--- RECORDS TO PROCESS ---

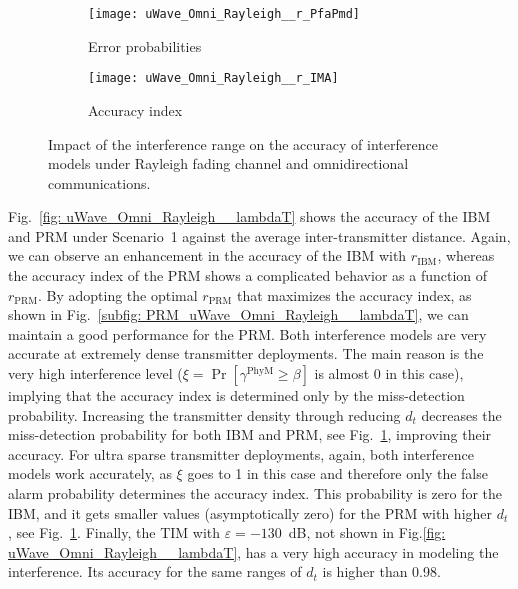 \documentclass[12pt, draftclsnofoot, onecolumn]{IEEEtran}
\begin{document}
\begin{figure}[t!]
  \centering
  \begin{subfigure}{0.49\columnwidth}
    \centering
    \texttt{[image: uWave\_Omni\_Rayleigh\_\_r\_PfaPmd]}
    \caption{Error probabilities}
    \label{subfig: uWave_Omni_Rayleigh__r_PfaPmd}
  \end{subfigure}
  \begin{subfigure}{0.49\columnwidth}
       \centering
  \texttt{[image: uWave\_Omni\_Rayleigh\_\_r\_IMA]}
    \caption{Accuracy index}
    \label{subfig: uWave_Omni_Rayleigh__r_IMA}
    \end{subfigure}
  \caption{Impact of the interference range on the accuracy of interference models under Rayleigh fading channel and omnidirectional communications.}
  \label{fig: uWave_Omni_Rayleigh__r}
\end{figure}
Fig.~\ref{fig: uWave_Omni_Rayleigh__lambdaT} shows the accuracy of the IBM and PRM under Scenario~1 against the average inter-transmitter distance. Again, we can observe an enhancement in the accuracy of the IBM with $r_{\text{IBM}}$, whereas the accuracy index of the PRM shows a complicated behavior as a function of $r_{\text{PRM}}$. By adopting the optimal $r_{\text{PRM}}$ that maximizes the accuracy index, as shown in Fig.~\ref{subfig: PRM_uWave_Omni_Rayleigh__lambdaT}, we can maintain a good performance for the PRM. Both interference models are very accurate at extremely dense transmitter deployments. The main reason is the very high interference level ($\xi = \Pr \left[ \gamma^{\text{PhyM}} \geq \beta \right]$ is almost 0 in this case), implying that the accuracy index is determined only by the miss-detection probability. Increasing the transmitter density through reducing $d_t$ decreases the miss-detection probability for both IBM and PRM, see Fig.~\ref{subfig: uWave_Omni_Rayleigh__r_PfaPmd}, improving their accuracy. For ultra sparse transmitter deployments, again, both interference models work accurately, as $\xi$ goes to 1 in this case and therefore only the false alarm probability determines the accuracy index. This probability is zero for the IBM, and it gets smaller values (asymptotically zero) for the PRM with higher $d_t$, see Fig.~\ref{subfig: uWave_Omni_Rayleigh__r_PfaPmd}. Finally, the TIM with $\varepsilon = -130$~dB, not shown in Fig.\ref{fig: uWave_Omni_Rayleigh__lambdaT}, has a very high accuracy in modeling the interference. Its accuracy for the same ranges of $d_t$ is higher than 0.98.
\end{document}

---

• _AIM OF THE TASK_
Filter the entries above down to the lines that contain the word "subfigure".

• _ANSWER FOR THE TASK_
  \begin{subfigure}{0.49\columnwidth}
  \end{subfigure}
  \begin{subfigure}{0.49\columnwidth}
    \end{subfigure}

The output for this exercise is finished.